LLY Poor Man's Covered Call: Strike Selection, Premium & Risk

How to sell poor man's covered calls on Eli Lilly and Company — optimal strikes, expected premium, and the risks that actually matter for a mega-cap healthcare name.

HealthcareModerate IVExcellent liquidityPays dividend

Is LLY a good poor man's covered call candidate?

LLY (Eli Lilly and Company) is a mega-cap healthcare name with an elevated share price and excellent options liquidity. Implied volatility is moderate — enough premium to make selling options worthwhile, without the heart-stopping price swings you get on speculative names. It also pays a dividend, which adds a second income stream on top of the premium you collect.

Strike selection for a LLY poor man's covered call

For a LLY PMCC, buy a long-dated call with 0.80+ delta (typically 12-18 months out) as your synthetic long, then sell short-dated calls 5-8% above the stock price at 0.20-0.30 delta. The LEAPS tie up roughly 30-50% of the capital of buying 100 shares, which is especially valuable on an elevated share price ticker like LLY.

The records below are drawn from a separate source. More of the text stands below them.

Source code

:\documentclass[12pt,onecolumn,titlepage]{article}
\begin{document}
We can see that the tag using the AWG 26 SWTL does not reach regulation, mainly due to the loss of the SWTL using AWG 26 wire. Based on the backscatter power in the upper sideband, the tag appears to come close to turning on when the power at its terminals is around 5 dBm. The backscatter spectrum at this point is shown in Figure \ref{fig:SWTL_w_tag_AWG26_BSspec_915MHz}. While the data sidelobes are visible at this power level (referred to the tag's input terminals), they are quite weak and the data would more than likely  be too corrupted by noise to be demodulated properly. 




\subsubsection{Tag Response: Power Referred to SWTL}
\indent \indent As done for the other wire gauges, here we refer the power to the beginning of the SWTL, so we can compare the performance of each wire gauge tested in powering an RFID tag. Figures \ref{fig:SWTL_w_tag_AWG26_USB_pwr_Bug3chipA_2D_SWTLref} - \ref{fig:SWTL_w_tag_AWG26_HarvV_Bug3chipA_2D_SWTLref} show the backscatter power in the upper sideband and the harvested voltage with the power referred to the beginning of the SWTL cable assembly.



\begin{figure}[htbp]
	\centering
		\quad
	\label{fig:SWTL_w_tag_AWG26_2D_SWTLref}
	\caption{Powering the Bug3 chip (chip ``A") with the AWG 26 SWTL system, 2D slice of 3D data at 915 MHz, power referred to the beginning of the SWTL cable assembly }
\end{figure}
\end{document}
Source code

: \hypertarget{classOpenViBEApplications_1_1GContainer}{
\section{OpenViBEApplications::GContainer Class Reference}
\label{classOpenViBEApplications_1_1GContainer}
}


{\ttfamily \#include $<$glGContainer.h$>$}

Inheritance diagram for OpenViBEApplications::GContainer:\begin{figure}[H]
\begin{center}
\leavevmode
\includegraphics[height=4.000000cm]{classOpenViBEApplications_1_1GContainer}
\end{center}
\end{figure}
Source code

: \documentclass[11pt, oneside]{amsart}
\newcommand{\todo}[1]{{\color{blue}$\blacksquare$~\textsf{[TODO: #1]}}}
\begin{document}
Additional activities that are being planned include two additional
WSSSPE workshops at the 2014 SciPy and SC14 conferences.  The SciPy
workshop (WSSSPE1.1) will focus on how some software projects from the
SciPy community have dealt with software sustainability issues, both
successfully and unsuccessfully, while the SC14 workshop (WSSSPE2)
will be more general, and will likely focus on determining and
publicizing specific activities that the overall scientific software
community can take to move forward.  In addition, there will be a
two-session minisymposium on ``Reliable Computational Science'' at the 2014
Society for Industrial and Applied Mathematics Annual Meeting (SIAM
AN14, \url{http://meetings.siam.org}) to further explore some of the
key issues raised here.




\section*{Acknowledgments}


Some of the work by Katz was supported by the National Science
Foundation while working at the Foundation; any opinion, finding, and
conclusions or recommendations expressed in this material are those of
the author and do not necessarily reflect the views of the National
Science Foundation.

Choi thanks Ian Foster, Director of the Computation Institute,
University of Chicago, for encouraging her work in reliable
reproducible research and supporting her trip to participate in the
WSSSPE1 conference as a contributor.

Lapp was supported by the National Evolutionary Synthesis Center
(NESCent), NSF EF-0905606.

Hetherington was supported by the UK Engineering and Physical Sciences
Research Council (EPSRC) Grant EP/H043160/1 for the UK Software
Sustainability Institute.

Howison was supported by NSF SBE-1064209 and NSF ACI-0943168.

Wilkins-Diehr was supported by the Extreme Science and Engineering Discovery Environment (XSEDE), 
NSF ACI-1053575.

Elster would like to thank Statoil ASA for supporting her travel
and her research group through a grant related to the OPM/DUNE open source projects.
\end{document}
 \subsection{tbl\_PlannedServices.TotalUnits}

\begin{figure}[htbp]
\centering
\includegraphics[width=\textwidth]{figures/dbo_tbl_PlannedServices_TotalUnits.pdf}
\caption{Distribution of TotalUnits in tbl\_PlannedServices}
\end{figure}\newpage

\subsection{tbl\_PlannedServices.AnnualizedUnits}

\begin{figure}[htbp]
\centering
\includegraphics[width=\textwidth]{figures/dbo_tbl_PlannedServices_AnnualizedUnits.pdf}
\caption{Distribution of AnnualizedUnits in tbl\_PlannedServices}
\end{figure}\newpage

Expected premium and income on LLY

Typical monthly premium collected on LLY runs around 1.0-2.0% of capital, which annualizes to roughly 12-24% if you sell new contracts every cycle. Capital required to run a single contract wheel on LLY is $20,000+ — the share price and the 100-share lot size set the minimum, not the strategy.

Reference Trade

Stock price$780-880
IV rankModerate (35-50)
Avg monthly premium1.5-2.5%
Annualized return18-30%

Example Covered Call on LLY

  • Strike: $900 (8% OTM)
  • Expiration: 30 days
  • Premium: $18.00 per share
  • Return if flat: 2.2% ($1,800)
  • Return if called: 10.0% ($8,300)
  • Probability keep shares: 70% keep shares

Risk management for LLY poor man's covered call trades

PMCC risk is concentrated at the LEAPS expiration: if the stock collapses, the long-dated call can lose significant value quickly. You also have to manage the short call not going deep in the money against you before your LEAPS appreciates equivalently. LLY moves in a moderate-volatility range most of the time, but earnings week and sector rotations can still produce 5%+ single-day prints. Healthcare is exposed to FDA decisions, clinical trial readouts, and policy headlines that can gap the stock overnight. Pharma names need special care around PDUFA dates.

LLY Poor Man's Covered Call FAQ

Can you run a poor man's covered call on LLY?

Yes. Buy a 0.80+ delta LEAPS on LLY dated 12-18 months out as your synthetic long, then sell short-dated calls 5-8% above the stock at 0.20-0.30 delta. Capital tied up drops from $20,000+ to roughly 30-50% of that — a meaningful improvement when the share price is an elevated share price.

What expiration should I use for LLY poor man's covered call trades?

Use 30-45 DTE as a default for LLY. This is the classic theta sweet spot and works well on a stable ticker like this.

Is LLY suitable for beginners selling options?

Yes — it's a well-known, liquid name with established options markets, which is what beginners need.